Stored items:
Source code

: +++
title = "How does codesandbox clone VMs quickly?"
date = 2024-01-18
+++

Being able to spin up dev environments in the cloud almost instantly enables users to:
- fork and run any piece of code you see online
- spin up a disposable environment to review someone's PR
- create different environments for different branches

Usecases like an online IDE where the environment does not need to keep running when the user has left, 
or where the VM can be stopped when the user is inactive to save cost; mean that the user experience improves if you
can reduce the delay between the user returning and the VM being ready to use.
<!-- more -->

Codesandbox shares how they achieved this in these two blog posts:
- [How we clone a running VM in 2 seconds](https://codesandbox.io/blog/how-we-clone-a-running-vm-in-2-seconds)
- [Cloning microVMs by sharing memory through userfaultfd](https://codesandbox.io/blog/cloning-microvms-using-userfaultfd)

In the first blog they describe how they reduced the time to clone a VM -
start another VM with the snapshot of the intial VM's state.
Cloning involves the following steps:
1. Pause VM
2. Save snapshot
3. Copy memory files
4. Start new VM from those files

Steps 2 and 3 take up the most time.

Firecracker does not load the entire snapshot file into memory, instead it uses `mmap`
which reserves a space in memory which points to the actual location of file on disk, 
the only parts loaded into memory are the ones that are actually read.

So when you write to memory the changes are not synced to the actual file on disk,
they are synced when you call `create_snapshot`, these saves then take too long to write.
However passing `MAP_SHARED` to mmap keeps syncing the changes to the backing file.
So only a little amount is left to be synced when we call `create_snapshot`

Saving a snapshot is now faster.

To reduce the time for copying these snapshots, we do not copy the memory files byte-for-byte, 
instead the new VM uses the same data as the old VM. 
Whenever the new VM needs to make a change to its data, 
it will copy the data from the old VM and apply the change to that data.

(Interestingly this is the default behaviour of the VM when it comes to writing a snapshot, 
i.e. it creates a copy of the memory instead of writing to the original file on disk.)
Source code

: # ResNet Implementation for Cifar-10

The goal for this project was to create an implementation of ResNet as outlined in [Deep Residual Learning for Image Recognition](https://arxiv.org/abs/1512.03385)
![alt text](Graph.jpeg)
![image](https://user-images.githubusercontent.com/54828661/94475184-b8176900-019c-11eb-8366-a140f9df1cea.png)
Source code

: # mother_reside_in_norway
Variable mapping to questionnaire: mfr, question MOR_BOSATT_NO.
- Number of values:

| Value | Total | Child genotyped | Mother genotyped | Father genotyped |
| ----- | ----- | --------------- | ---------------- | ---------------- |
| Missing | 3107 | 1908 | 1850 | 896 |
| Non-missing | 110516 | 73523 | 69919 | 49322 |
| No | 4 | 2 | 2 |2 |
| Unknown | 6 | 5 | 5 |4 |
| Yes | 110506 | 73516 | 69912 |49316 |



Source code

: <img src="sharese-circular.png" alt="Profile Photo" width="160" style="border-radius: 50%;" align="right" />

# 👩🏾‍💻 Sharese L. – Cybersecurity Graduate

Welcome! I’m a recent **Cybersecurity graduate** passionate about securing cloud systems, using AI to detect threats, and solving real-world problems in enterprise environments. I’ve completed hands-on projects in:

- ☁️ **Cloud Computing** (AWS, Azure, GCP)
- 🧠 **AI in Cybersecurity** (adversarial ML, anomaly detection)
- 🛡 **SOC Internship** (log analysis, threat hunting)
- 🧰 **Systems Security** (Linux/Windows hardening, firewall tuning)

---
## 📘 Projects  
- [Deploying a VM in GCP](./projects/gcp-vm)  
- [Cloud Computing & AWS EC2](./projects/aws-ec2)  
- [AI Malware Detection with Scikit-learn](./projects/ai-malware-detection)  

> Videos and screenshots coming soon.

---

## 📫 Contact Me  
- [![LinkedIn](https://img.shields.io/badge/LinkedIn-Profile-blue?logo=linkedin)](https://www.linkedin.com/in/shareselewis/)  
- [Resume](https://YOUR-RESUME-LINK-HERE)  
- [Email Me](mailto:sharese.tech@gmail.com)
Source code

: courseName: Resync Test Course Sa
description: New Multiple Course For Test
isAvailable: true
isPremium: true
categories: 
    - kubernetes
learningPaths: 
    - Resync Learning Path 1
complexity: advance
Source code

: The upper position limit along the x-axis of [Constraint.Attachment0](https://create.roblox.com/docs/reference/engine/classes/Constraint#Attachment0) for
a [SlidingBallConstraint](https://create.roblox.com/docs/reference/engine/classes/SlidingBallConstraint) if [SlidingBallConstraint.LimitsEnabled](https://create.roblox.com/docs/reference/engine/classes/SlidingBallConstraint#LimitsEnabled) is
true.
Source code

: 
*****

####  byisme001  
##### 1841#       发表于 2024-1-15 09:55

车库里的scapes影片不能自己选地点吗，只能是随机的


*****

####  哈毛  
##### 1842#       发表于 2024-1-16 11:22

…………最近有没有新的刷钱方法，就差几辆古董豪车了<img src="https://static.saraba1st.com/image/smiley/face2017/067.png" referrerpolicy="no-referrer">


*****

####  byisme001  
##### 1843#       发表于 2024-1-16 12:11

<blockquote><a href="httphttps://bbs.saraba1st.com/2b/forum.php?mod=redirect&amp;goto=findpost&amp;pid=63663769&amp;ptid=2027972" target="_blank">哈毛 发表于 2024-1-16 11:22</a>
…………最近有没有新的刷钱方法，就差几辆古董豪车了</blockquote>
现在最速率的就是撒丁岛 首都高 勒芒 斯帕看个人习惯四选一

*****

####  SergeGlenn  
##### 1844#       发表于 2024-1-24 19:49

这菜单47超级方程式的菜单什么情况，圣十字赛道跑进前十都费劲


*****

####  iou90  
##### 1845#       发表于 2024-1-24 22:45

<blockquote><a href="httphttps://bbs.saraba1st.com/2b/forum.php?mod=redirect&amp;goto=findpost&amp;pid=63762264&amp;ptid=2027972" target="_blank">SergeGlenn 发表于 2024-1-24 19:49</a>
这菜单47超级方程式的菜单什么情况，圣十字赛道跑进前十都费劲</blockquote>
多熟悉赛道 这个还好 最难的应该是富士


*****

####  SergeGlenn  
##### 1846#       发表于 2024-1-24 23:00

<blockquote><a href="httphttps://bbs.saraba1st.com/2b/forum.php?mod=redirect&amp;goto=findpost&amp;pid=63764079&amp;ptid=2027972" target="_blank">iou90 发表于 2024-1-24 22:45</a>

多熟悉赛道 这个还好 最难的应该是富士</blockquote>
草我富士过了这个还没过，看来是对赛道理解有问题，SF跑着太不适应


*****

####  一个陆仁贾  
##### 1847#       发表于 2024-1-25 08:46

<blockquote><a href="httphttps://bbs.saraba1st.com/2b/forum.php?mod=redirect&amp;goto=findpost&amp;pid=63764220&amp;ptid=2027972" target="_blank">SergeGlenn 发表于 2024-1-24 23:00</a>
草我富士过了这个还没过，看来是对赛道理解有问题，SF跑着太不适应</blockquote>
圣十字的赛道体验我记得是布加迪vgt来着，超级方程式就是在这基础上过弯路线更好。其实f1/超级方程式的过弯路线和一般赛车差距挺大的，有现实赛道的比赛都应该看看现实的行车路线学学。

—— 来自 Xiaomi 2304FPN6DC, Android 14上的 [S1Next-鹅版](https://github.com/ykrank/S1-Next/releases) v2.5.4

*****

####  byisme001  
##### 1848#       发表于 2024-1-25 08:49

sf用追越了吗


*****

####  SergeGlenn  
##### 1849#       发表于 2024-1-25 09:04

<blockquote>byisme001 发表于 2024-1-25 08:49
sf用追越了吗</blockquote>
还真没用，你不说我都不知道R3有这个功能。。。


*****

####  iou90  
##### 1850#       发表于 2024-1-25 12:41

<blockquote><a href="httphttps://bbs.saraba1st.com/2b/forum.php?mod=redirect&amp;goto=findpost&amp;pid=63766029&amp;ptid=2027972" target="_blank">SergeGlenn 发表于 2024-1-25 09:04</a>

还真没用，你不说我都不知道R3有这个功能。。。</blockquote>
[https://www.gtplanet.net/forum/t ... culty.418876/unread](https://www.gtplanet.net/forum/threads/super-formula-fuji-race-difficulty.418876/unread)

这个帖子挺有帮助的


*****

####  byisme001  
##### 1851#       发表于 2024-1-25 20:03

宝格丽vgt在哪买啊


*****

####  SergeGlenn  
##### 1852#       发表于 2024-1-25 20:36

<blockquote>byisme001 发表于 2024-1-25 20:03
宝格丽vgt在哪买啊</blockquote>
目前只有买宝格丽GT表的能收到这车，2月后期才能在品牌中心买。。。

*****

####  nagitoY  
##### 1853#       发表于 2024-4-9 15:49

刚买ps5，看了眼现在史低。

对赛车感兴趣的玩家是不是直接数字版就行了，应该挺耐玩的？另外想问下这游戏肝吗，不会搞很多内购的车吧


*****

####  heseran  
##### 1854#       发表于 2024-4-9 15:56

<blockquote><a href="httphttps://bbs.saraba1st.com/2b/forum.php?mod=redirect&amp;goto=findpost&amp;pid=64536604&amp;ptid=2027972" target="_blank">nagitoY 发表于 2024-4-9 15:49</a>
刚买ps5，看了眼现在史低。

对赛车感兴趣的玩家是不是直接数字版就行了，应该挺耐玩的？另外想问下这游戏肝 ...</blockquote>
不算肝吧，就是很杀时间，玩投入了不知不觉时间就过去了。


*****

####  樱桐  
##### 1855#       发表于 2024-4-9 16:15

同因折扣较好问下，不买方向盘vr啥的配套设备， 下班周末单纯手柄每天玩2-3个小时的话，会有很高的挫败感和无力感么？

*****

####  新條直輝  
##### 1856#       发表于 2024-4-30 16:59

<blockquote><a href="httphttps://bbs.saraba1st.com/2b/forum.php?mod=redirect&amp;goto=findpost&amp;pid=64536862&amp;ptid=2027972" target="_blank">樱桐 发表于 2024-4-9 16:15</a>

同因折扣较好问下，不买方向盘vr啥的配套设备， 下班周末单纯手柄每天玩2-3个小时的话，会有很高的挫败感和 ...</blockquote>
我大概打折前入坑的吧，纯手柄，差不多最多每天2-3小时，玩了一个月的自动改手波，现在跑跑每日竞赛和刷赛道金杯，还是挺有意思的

§ **Exercise prompt**:
Using the records above, set down exactly the lines from the one with "69919 | 49322 |" through the one with "- [Resume](https://YOUR-RESUME-LINK-HERE)", inclusive, and nothing more.

§ **Solution for this problem**:
| Non-missing | 110516 | 73523 | 69919 | 49322 |
| No | 4 | 2 | 2 |2 |
| Unknown | 6 | 5 | 5 |4 |
| Yes | 110506 | 73516 | 69912 |49316 |



Source code

: <img src="sharese-circular.png" alt="Profile Photo" width="160" style="border-radius: 50%;" align="right" />

# 👩🏾‍💻 Sharese L. – Cybersecurity Graduate

Welcome! I’m a recent **Cybersecurity graduate** passionate about securing cloud systems, using AI to detect threats, and solving real-world problems in enterprise environments. I’ve completed hands-on projects in:

- ☁️ **Cloud Computing** (AWS, Azure, GCP)
- 🧠 **AI in Cybersecurity** (adversarial ML, anomaly detection)
- 🛡 **SOC Internship** (log analysis, threat hunting)
- 🧰 **Systems Security** (Linux/Windows hardening, firewall tuning)

---
## 📘 Projects  
- [Deploying a VM in GCP](./projects/gcp-vm)  
- [Cloud Computing & AWS EC2](./projects/aws-ec2)  
- [AI Malware Detection with Scikit-learn](./projects/ai-malware-detection)  

> Videos and screenshots coming soon.

---

## 📫 Contact Me  
- [![LinkedIn](https://img.shields.io/badge/LinkedIn-Profile-blue?logo=linkedin)](https://www.linkedin.com/in/shareselewis/)  
- [Resume](https://YOUR-RESUME-LINK-HERE)  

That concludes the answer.